For The First Time In 55 Years, A Woman Wins The Nobel Prize In Physics

This year’s Nobel prize in Physics was awarded to American scientist Arthur Ashkin, French engineer Gerard Mourou and Canadian professor Donna Strickland.

Strickland is the third female laureate to have bagged the prize in physics, after Maria Goeppert-Mayer and Marie Curie. Strickland ‘paved the way’ for the most intense laser beams ever created by humans via a technique that stretches and then amplifies the light beam. She is a Canadian scientist at the University of Waterloo and winning the prize nearly after 55 years ended the dry spell for women winning the prestigious laurel.

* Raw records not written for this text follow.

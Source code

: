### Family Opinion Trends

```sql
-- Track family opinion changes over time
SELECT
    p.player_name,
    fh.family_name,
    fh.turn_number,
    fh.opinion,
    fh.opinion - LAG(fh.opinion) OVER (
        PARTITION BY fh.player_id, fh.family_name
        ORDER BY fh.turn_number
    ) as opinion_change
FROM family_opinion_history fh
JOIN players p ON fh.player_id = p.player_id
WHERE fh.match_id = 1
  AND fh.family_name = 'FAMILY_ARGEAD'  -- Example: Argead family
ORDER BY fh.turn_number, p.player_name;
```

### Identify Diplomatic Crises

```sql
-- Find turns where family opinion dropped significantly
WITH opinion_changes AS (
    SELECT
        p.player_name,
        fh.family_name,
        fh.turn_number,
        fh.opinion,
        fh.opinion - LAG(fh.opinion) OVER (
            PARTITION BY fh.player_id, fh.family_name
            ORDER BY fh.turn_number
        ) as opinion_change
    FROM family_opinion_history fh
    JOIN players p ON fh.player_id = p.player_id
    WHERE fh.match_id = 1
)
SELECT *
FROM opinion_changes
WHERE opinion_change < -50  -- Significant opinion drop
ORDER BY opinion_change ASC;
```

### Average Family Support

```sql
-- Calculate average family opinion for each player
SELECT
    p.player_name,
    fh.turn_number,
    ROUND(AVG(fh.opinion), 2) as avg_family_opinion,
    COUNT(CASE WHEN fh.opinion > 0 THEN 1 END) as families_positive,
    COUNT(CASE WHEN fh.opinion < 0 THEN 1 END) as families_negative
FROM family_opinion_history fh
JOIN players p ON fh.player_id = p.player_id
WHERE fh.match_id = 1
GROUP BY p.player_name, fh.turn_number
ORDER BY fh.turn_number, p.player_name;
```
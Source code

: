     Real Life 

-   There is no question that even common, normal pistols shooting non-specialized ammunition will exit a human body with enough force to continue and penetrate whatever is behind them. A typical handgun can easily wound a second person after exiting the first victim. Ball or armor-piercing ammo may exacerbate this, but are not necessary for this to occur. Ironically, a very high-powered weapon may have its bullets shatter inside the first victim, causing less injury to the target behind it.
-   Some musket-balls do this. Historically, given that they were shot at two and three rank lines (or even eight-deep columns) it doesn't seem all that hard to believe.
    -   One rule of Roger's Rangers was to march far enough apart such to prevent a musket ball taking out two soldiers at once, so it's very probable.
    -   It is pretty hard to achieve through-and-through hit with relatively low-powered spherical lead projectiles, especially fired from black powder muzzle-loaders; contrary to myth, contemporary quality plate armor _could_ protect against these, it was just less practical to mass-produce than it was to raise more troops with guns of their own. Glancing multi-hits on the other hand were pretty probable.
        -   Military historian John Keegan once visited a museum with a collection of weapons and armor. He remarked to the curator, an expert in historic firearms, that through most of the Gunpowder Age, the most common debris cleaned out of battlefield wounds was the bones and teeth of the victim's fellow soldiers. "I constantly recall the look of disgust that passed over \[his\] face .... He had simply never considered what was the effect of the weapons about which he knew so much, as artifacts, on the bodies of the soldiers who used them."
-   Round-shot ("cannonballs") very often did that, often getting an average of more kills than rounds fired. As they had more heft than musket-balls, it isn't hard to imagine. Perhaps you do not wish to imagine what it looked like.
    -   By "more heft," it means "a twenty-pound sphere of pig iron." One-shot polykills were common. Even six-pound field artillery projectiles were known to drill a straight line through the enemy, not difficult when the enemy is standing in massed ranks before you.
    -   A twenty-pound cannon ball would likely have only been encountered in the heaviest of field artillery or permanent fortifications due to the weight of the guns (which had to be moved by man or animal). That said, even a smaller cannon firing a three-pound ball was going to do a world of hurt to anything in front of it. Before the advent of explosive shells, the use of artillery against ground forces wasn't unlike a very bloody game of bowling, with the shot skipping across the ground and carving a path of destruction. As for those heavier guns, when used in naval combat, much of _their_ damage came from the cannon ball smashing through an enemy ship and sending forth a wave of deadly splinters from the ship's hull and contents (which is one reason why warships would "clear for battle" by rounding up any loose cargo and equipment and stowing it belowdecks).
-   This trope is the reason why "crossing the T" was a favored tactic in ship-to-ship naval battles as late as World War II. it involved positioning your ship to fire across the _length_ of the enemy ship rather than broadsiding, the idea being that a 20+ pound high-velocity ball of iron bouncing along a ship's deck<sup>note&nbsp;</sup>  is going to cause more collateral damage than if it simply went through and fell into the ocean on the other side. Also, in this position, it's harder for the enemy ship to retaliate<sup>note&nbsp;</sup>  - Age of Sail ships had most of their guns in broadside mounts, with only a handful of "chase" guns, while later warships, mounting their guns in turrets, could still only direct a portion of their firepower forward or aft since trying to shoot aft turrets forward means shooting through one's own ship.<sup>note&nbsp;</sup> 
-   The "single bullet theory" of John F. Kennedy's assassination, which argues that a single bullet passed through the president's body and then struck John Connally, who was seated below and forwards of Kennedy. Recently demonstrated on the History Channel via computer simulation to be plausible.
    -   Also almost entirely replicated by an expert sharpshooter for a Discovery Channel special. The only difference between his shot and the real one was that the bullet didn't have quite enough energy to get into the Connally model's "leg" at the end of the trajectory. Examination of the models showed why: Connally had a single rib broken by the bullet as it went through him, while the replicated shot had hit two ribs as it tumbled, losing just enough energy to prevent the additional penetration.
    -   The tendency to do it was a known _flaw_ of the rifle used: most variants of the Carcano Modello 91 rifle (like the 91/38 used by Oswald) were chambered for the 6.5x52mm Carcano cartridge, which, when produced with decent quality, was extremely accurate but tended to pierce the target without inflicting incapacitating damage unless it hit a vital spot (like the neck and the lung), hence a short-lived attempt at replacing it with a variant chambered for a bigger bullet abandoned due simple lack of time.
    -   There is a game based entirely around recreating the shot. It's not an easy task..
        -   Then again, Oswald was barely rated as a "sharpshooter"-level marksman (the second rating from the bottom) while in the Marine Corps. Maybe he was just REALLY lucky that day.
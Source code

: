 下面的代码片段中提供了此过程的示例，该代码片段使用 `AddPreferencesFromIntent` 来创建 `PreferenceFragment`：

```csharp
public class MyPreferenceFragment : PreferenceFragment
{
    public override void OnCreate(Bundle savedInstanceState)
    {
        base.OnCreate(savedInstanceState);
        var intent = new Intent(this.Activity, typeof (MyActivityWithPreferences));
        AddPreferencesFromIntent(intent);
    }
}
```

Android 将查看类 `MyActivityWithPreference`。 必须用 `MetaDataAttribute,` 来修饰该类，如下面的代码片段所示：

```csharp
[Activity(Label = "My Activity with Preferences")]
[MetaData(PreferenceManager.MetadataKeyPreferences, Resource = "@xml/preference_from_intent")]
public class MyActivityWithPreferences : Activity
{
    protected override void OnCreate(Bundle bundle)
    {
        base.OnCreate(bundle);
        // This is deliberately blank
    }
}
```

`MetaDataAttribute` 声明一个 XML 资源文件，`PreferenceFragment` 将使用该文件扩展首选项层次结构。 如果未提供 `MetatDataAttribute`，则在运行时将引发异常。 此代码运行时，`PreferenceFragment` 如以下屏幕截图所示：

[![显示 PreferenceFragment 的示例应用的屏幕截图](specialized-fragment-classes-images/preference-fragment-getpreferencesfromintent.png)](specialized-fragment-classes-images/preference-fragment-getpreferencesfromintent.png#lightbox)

But her win also highlighted serious issues around the inclusion of women in Science. Wikipedia had earlier denied creating a page for her because “she had not received enough coverage”. Though Dr Strickland leads a research group, she remains an associate professor & not a full professor. Strickland’s win came after a male professor, during a seminar on gender issues in physics, said “physics was invented and built by men”. Only 49 women have ever won the Nobel prize as compared to around 900 men.

Strickland was born in Guelph, Ontario and is a Canadian national. She graduated with an Engineering degree in Engineering physics from McCaster University in 1981 and then obtained her PhD in Physics from the University of Rochester in New York in 1989.